**Work instruction:** Look at every line of the material below and tally those containing "docs". Reply with the total alone.
Segment Start: Data for review
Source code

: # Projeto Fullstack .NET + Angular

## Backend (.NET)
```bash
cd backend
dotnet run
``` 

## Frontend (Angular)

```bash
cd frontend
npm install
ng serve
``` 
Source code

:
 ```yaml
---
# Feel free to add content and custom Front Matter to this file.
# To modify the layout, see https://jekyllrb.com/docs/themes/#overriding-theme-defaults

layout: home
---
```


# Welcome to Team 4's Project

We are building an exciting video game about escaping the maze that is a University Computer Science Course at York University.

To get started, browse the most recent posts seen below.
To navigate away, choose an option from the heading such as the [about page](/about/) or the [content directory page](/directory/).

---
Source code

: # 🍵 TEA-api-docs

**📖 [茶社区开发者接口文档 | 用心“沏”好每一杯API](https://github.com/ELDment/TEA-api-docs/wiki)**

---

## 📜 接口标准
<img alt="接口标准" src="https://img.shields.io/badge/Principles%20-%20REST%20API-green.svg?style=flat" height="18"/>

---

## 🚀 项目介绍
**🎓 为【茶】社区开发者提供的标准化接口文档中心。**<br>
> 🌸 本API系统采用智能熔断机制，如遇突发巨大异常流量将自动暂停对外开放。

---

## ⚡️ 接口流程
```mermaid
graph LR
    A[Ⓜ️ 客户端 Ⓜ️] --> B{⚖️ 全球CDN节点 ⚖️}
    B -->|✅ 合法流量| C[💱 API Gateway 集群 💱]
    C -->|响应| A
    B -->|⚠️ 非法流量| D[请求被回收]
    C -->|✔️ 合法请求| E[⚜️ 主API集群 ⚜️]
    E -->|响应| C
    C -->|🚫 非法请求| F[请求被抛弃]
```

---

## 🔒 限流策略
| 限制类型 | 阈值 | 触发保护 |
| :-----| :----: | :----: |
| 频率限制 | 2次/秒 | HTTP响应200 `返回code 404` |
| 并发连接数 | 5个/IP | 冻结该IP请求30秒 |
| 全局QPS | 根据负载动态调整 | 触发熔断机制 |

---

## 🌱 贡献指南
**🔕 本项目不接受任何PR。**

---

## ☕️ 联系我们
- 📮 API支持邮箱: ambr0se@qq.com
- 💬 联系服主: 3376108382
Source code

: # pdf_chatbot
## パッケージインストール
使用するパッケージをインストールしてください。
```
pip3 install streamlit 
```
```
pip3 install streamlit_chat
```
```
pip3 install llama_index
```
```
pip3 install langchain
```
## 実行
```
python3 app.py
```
Segment End: Data for review
**Solved problem:** 3